Saved data entries:
◆ ◆ ◆ ◆ ◆

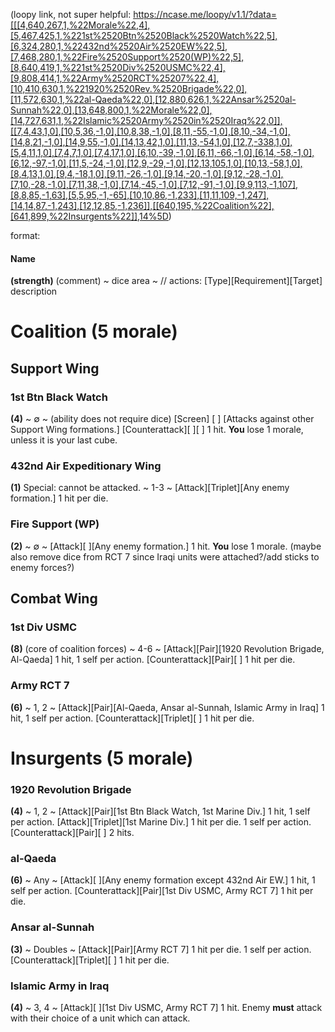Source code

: (loopy link, not super helpful: https://ncase.me/loopy/v1.1/?data=[[[4,640,267,1,%22Morale%22,4],[5,467,425,1,%221st%2520Btn%2520Black%2520Watch%22,5],[6,324,280,1,%22432nd%2520Air%2520EW%22,5],[7,468,280,1,%22Fire%2520Support%2520(WP)%22,5],[8,640,419,1,%221st%2520Div%2520USMC%22,4],[9,808,414,1,%22Army%2520RCT%25207%22,4],[10,410,630,1,%221920%2520Rev.%2520Brigade%22,0],[11,572,630,1,%22al-Qaeda%22,0],[12,880,626,1,%22Ansar%2520al-Sunnah%22,0],[13,648,800,1,%22Morale%22,0],[14,727,631,1,%22Islamic%2520Army%2520in%2520Iraq%22,0]],[[7,4,43,1,0],[10,5,36,-1,0],[10,8,38,-1,0],[8,11,-55,-1,0],[8,10,-34,-1,0],[14,8,21,-1,0],[14,9,55,-1,0],[14,13,42,1,0],[11,13,-54,1,0],[12,7,-338,1,0],[5,4,11,1,0],[7,4,7,1,0],[7,4,17,1,0],[6,10,-39,-1,0],[6,11,-66,-1,0],[6,14,-58,-1,0],[6,12,-97,-1,0],[11,5,-24,-1,0],[12,9,-29,-1,0],[12,13,105,1,0],[10,13,-58,1,0],[8,4,13,1,0],[9,4,-18,1,0],[9,11,-26,-1,0],[9,14,-20,-1,0],[9,12,-28,-1,0],[7,10,-28,-1,0],[7,11,38,-1,0],[7,14,-45,-1,0],[7,12,-91,-1,0],[9,9,113,-1,107],[8,8,85,-1,63],[5,5,95,-1,-65],[10,10,86,-1,233],[11,11,109,-1,247],[14,14,87,-1,243],[12,12,85,-1,236]],[[640,195,%22Coalition%22],[641,899,%22Insurgents%22]],14%5D)

format:
#### Name
**(strength)**  (comment)
~ dice area ~
// actions:
[Type][Requirement][Target] description
# Coalition (5 morale)
## Support Wing
### 1st Btn Black Watch
**(4)**
~ ∅ ~ (ability does not require dice)
[Screen] [ ] [Attacks against other Support Wing formations.]
[Counterattack][ ][ ] 1 hit. **You** lose 1 morale, unless it is your last cube.
### 432nd Air Expeditionary Wing
**(1)** Special: cannot be attacked.
~ 1-3 ~
[Attack][Triplet][Any enemy formation.] 1 hit per die.
### Fire Support (WP)
**(2)**
~ ∅ ~
[Attack][ ][Any enemy formation.] 1 hit. **You** lose 1 morale. (maybe also remove dice from RCT 7 since Iraqi units were attached?/add sticks to enemy forces?)
## Combat Wing
### 1st Div USMC
**(8)** (core of coalition forces)
~ 4-6 ~
[Attack][Pair][1920 Revolution Brigade, Al-Qaeda] 1 hit, 1 self per action.
[Counterattack][Pair][ ] 1 hit per die.
### Army RCT 7
**(6)**
~ 1, 2 ~
[Attack][Pair][Al-Qaeda, Ansar al-Sunnah, Islamic Army in Iraq] 1 hit, 1 self per action.
[Counterattack][Triplet][ ] 1 hit per die.
# Insurgents (5 morale)
### 1920 Revolution Brigade
**(4)**
~ 1, 2 ~
[Attack][Pair][1st Btn Black Watch, 1st Marine Div.] 1 hit, 1 self per action.
[Attack][Triplet][1st Marine Div.] 1 hit per die. 1 self per action.
[Counterattack][Pair][ ] 2 hits.
### al-Qaeda
**(6)**
~ Any ~
[Attack][ ][Any enemy formation except 432nd Air EW.] 1 hit, 1 self per action.
[Counterattack][Pair][1st Div USMC, Army RCT 7] 1 hit per die.
### Ansar al-Sunnah
**(3)**
~ Doubles ~
[Attack][Pair][Army RCT 7] 1 hit per die. 1 self per action.
[Counterattack][Triplet][ ] 1 hit per die.
### Islamic Army in Iraq
**(4)**
~ 3, 4 ~
[Attack][ ][1st Div USMC, Army RCT 7] 1 hit. Enemy **must** attack with their choice of a unit which can attack.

◆ ◆ ◆ ◆ ◆

> _Exercise_: The goal is an exact reprint of the entries, leaving out the pictures.

> _Final answer_:
Source code

: (loopy link, not super helpful: https://ncase.me/loopy/v1.1/?data=[[[4,640,267,1,%22Morale%22,4],[5,467,425,1,%221st%2520Btn%2520Black%2520Watch%22,5],[6,324,280,1,%22432nd%2520Air%2520EW%22,5],[7,468,280,1,%22Fire%2520Support%2520(WP)%22,5],[8,640,419,1,%221st%2520Div%2520USMC%22,4],[9,808,414,1,%22Army%2520RCT%25207%22,4],[10,410,630,1,%221920%2520Rev.%2520Brigade%22,0],[11,572,630,1,%22al-Qaeda%22,0],[12,880,626,1,%22Ansar%2520al-Sunnah%22,0],[13,648,800,1,%22Morale%22,0],[14,727,631,1,%22Islamic%2520Army%2520in%2520Iraq%22,0]],[[7,4,43,1,0],[10,5,36,-1,0],[10,8,38,-1,0],[8,11,-55,-1,0],[8,10,-34,-1,0],[14,8,21,-1,0],[14,9,55,-1,0],[14,13,42,1,0],[11,13,-54,1,0],[12,7,-338,1,0],[5,4,11,1,0],[7,4,7,1,0],[7,4,17,1,0],[6,10,-39,-1,0],[6,11,-66,-1,0],[6,14,-58,-1,0],[6,12,-97,-1,0],[11,5,-24,-1,0],[12,9,-29,-1,0],[12,13,105,1,0],[10,13,-58,1,0],[8,4,13,1,0],[9,4,-18,1,0],[9,11,-26,-1,0],[9,14,-20,-1,0],[9,12,-28,-1,0],[7,10,-28,-1,0],[7,11,38,-1,0],[7,14,-45,-1,0],[7,12,-91,-1,0],[9,9,113,-1,107],[8,8,85,-1,63],[5,5,95,-1,-65],[10,10,86,-1,233],[11,11,109,-1,247],[14,14,87,-1,243],[12,12,85,-1,236]],[[640,195,%22Coalition%22],[641,899,%22Insurgents%22]],14%5D)

format:
#### Name
**(strength)**  (comment)
~ dice area ~
// actions:
[Type][Requirement][Target] description
# Coalition (5 morale)
## Support Wing
### 1st Btn Black Watch
**(4)**
~ ∅ ~ (ability does not require dice)
[Screen] [ ] [Attacks against other Support Wing formations.]
[Counterattack][ ][ ] 1 hit. **You** lose 1 morale, unless it is your last cube.
### 432nd Air Expeditionary Wing
**(1)** Special: cannot be attacked.
~ 1-3 ~
[Attack][Triplet][Any enemy formation.] 1 hit per die.
### Fire Support (WP)
**(2)**
~ ∅ ~
[Attack][ ][Any enemy formation.] 1 hit. **You** lose 1 morale. (maybe also remove dice from RCT 7 since Iraqi units were attached?/add sticks to enemy forces?)
## Combat Wing
### 1st Div USMC
**(8)** (core of coalition forces)
~ 4-6 ~
[Attack][Pair][1920 Revolution Brigade, Al-Qaeda] 1 hit, 1 self per action.
[Counterattack][Pair][ ] 1 hit per die.
### Army RCT 7
**(6)**
~ 1, 2 ~
[Attack][Pair][Al-Qaeda, Ansar al-Sunnah, Islamic Army in Iraq] 1 hit, 1 self per action.
[Counterattack][Triplet][ ] 1 hit per die.
# Insurgents (5 morale)
### 1920 Revolution Brigade
**(4)**
~ 1, 2 ~
[Attack][Pair][1st Btn Black Watch, 1st Marine Div.] 1 hit, 1 self per action.
[Attack][Triplet][1st Marine Div.] 1 hit per die. 1 self per action.
[Counterattack][Pair][ ] 2 hits.
### al-Qaeda
**(6)**
~ Any ~
[Attack][ ][Any enemy formation except 432nd Air EW.] 1 hit, 1 self per action.
[Counterattack][Pair][1st Div USMC, Army RCT 7] 1 hit per die.
### Ansar al-Sunnah
**(3)**
~ Doubles ~
[Attack][Pair][Army RCT 7] 1 hit per die. 1 self per action.
[Counterattack][Triplet][ ] 1 hit per die.
### Islamic Army in Iraq
**(4)**
~ 3, 4 ~
[Attack][ ][1st Div USMC, Army RCT 7] 1 hit. Enemy **must** attack with their choice of a unit which can attack.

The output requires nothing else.